* Assignment *
Transcribe the entries that come next exactly, but not the pictures they contain.

* Source material *
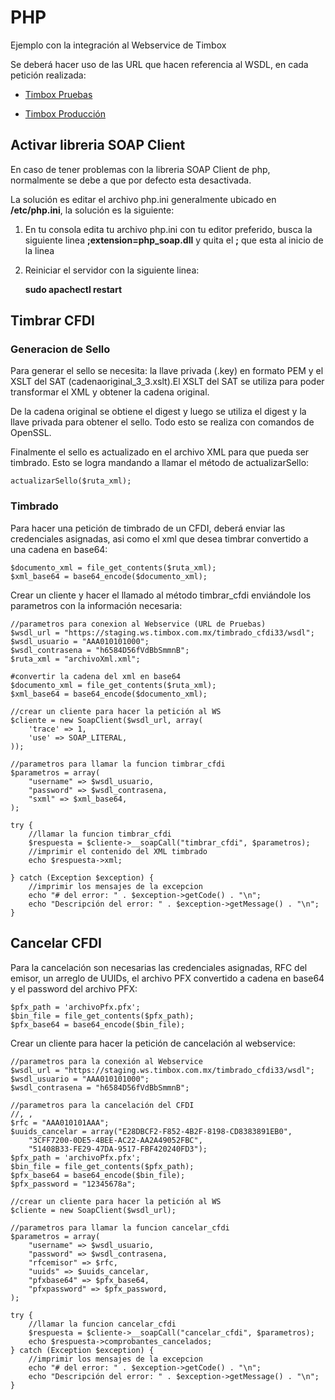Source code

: # PHP
Ejemplo con la integración al Webservice de Timbox

Se deberá hacer uso de las URL que hacen referencia al WSDL, en cada petición realizada:

- [Timbox Pruebas](https://staging.ws.timbox.com.mx/timbrado_cfdi33/wsdl)

- [Timbox Producción](https://sistema.timbox.com.mx/timbrado_cfdi33/wsdl)

## Activar libreria SOAP Client
En caso de tener problemas con la libreria SOAP Client de php, normalmente se debe a que por defecto esta desactivada.

La solución es editar el archivo php.ini generalmente ubicado en **/etc/php.ini**, la solución es la siguiente:

1. En tu consola edita tu archivo php.ini con tu editor preferido, busca la siguiente linea  **;extension=php_soap.dll** y quita el **;** que esta al inicio de la linea

2. Reiniciar el servidor con la siguiente linea:

    **sudo apachectl restart**
    
## Timbrar CFDI
### Generacion de Sello
Para generar el sello se necesita: la llave privada (.key) en formato PEM y el XSLT del SAT (cadenaoriginal_3_3.xslt).El XSLT del SAT se utiliza para poder transformar el XML y obtener la cadena original.

De la cadena original se obtiene el digest y luego se utiliza el digest y la llave privada para obtener el sello. Todo esto se realiza con comandos de OpenSSL.

Finalmente el sello es actualizado en el archivo XML para que pueda ser timbrado. Esto se logra mandando a llamar el método de actualizarSello:
```
actualizarSello($ruta_xml);
```
### Timbrado
Para hacer una petición de timbrado de un CFDI, deberá enviar las credenciales asignadas, asi como el xml que desea timbrar convertido a una cadena en base64:
```
$documento_xml = file_get_contents($ruta_xml);
$xml_base64 = base64_encode($documento_xml);
```
Crear un cliente y hacer el llamado al método timbrar_cfdi enviándole los parametros con la información necesaria:

```
//parametros para conexion al Webservice (URL de Pruebas)
$wsdl_url = "https://staging.ws.timbox.com.mx/timbrado_cfdi33/wsdl";
$wsdl_usuario = "AAA010101000";
$wsdl_contrasena = "h6584D56fVdBbSmmnB";
$ruta_xml = "archivoXml.xml";

#convertir la cadena del xml en base64
$documento_xml = file_get_contents($ruta_xml);
$xml_base64 = base64_encode($documento_xml);

//crear un cliente para hacer la petición al WS
$cliente = new SoapClient($wsdl_url, array(
    'trace' => 1,
    'use' => SOAP_LITERAL,
));

//parametros para llamar la funcion timbrar_cfdi
$parametros = array(
    "username" => $wsdl_usuario,
    "password" => $wsdl_contrasena,
    "sxml" => $xml_base64,
);

try {
    //llamar la funcion timbrar_cfdi
    $respuesta = $cliente->__soapCall("timbrar_cfdi", $parametros);
    //imprimir el contenido del XML timbrado
    echo $respuesta->xml;

} catch (Exception $exception) {
    //imprimir los mensajes de la excepcion
    echo "# del error: " . $exception->getCode() . "\n";
    echo "Descripción del error: " . $exception->getMessage() . "\n";
}
```

## Cancelar CFDI
Para la cancelación son necesarias las credenciales asignadas, RFC del emisor, un arreglo de UUIDs, el archivo PFX convertido a cadena en base64 y el password del archivo PFX:
```
$pfx_path = 'archivoPfx.pfx';
$bin_file = file_get_contents($pfx_path);
$pfx_base64 = base64_encode($bin_file);
```
Crear un cliente para hacer la petición de cancelación al webservice:
```
//parametros para la conexión al Webservice
$wsdl_url = "https://staging.ws.timbox.com.mx/timbrado_cfdi33/wsdl";
$wsdl_usuario = "AAA010101000";
$wsdl_contrasena = "h6584D56fVdBbSmmnB";

//parametros para la cancelación del CFDI
//, ,
$rfc = "AAA010101AAA";
$uuids_cancelar = array("E28DBCF2-F852-4B2F-8198-CD8383891EB0",
    "3CFF7200-0DE5-4BEE-AC22-AA2A49052FBC",
    "51408B33-FE29-47DA-9517-FBF420240FD3");
$pfx_path = 'archivoPfx.pfx';
$bin_file = file_get_contents($pfx_path);
$pfx_base64 = base64_encode($bin_file);
$pfx_password = "12345678a";

//crear un cliente para hacer la petición al WS
$cliente = new SoapClient($wsdl_url);

//parametros para llamar la funcion cancelar_cfdi
$parametros = array(
    "username" => $wsdl_usuario,
    "password" => $wsdl_contrasena,
    "rfcemisor" => $rfc,
    "uuids" => $uuids_cancelar,
    "pfxbase64" => $pfx_base64,
    "pfxpassword" => $pfx_password,
);

try {
    //llamar la funcion cancelar_cfdi
    $respuesta = $cliente->__soapCall("cancelar_cfdi", $parametros);
    echo $respuesta->comprobantes_cancelados;
} catch (Exception $exception) {
    //imprimir los mensajes de la excepcion
    echo "# del error: " . $exception->getCode() . "\n";
    echo "Descripción del error: " . $exception->getMessage() . "\n";
}
```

* Task solution *
Source code

: # PHP
Ejemplo con la integración al Webservice de Timbox

Se deberá hacer uso de las URL que hacen referencia al WSDL, en cada petición realizada:

- [Timbox Pruebas](https://staging.ws.timbox.com.mx/timbrado_cfdi33/wsdl)

- [Timbox Producción](https://sistema.timbox.com.mx/timbrado_cfdi33/wsdl)

## Activar libreria SOAP Client
En caso de tener problemas con la libreria SOAP Client de php, normalmente se debe a que por defecto esta desactivada.

La solución es editar el archivo php.ini generalmente ubicado en **/etc/php.ini**, la solución es la siguiente:

1. En tu consola edita tu archivo php.ini con tu editor preferido, busca la siguiente linea  **;extension=php_soap.dll** y quita el **;** que esta al inicio de la linea

2. Reiniciar el servidor con la siguiente linea:

    **sudo apachectl restart**
    
## Timbrar CFDI
### Generacion de Sello
Para generar el sello se necesita: la llave privada (.key) en formato PEM y el XSLT del SAT (cadenaoriginal_3_3.xslt).El XSLT del SAT se utiliza para poder transformar el XML y obtener la cadena original.

De la cadena original se obtiene el digest y luego se utiliza el digest y la llave privada para obtener el sello. Todo esto se realiza con comandos de OpenSSL.

Finalmente el sello es actualizado en el archivo XML para que pueda ser timbrado. Esto se logra mandando a llamar el método de actualizarSello:
```
actualizarSello($ruta_xml);
```
### Timbrado
Para hacer una petición de timbrado de un CFDI, deberá enviar las credenciales asignadas, asi como el xml que desea timbrar convertido a una cadena en base64:
```
$documento_xml = file_get_contents($ruta_xml);
$xml_base64 = base64_encode($documento_xml);
```
Crear un cliente y hacer el llamado al método timbrar_cfdi enviándole los parametros con la información necesaria:

```
//parametros para conexion al Webservice (URL de Pruebas)
$wsdl_url = "https://staging.ws.timbox.com.mx/timbrado_cfdi33/wsdl";
$wsdl_usuario = "AAA010101000";
$wsdl_contrasena = "h6584D56fVdBbSmmnB";
$ruta_xml = "archivoXml.xml";

#convertir la cadena del xml en base64
$documento_xml = file_get_contents($ruta_xml);
$xml_base64 = base64_encode($documento_xml);

//crear un cliente para hacer la petición al WS
$cliente = new SoapClient($wsdl_url, array(
    'trace' => 1,
    'use' => SOAP_LITERAL,
));

//parametros para llamar la funcion timbrar_cfdi
$parametros = array(
    "username" => $wsdl_usuario,
    "password" => $wsdl_contrasena,
    "sxml" => $xml_base64,
);

try {
    //llamar la funcion timbrar_cfdi
    $respuesta = $cliente->__soapCall("timbrar_cfdi", $parametros);
    //imprimir el contenido del XML timbrado
    echo $respuesta->xml;

} catch (Exception $exception) {
    //imprimir los mensajes de la excepcion
    echo "# del error: " . $exception->getCode() . "\n";
    echo "Descripción del error: " . $exception->getMessage() . "\n";
}
```

## Cancelar CFDI
Para la cancelación son necesarias las credenciales asignadas, RFC del emisor, un arreglo de UUIDs, el archivo PFX convertido a cadena en base64 y el password del archivo PFX:
```
$pfx_path = 'archivoPfx.pfx';
$bin_file = file_get_contents($pfx_path);
$pfx_base64 = base64_encode($bin_file);
```
Crear un cliente para hacer la petición de cancelación al webservice:
```
//parametros para la conexión al Webservice
$wsdl_url = "https://staging.ws.timbox.com.mx/timbrado_cfdi33/wsdl";
$wsdl_usuario = "AAA010101000";
$wsdl_contrasena = "h6584D56fVdBbSmmnB";

//parametros para la cancelación del CFDI
//, ,
$rfc = "AAA010101AAA";
$uuids_cancelar = array("E28DBCF2-F852-4B2F-8198-CD8383891EB0",
    "3CFF7200-0DE5-4BEE-AC22-AA2A49052FBC",
    "51408B33-FE29-47DA-9517-FBF420240FD3");
$pfx_path = 'archivoPfx.pfx';
$bin_file = file_get_contents($pfx_path);
$pfx_base64 = base64_encode($bin_file);
$pfx_password = "12345678a";

//crear un cliente para hacer la petición al WS
$cliente = new SoapClient($wsdl_url);

//parametros para llamar la funcion cancelar_cfdi
$parametros = array(
    "username" => $wsdl_usuario,
    "password" => $wsdl_contrasena,
    "rfcemisor" => $rfc,
    "uuids" => $uuids_cancelar,
    "pfxbase64" => $pfx_base64,
    "pfxpassword" => $pfx_password,
);

try {
    //llamar la funcion cancelar_cfdi
    $respuesta = $cliente->__soapCall("cancelar_cfdi", $parametros);
    echo $respuesta->comprobantes_cancelados;
} catch (Exception $exception) {
    //imprimir los mensajes de la excepcion
    echo "# del error: " . $exception->getCode() . "\n";
    echo "Descripción del error: " . $exception->getMessage() . "\n";
}
```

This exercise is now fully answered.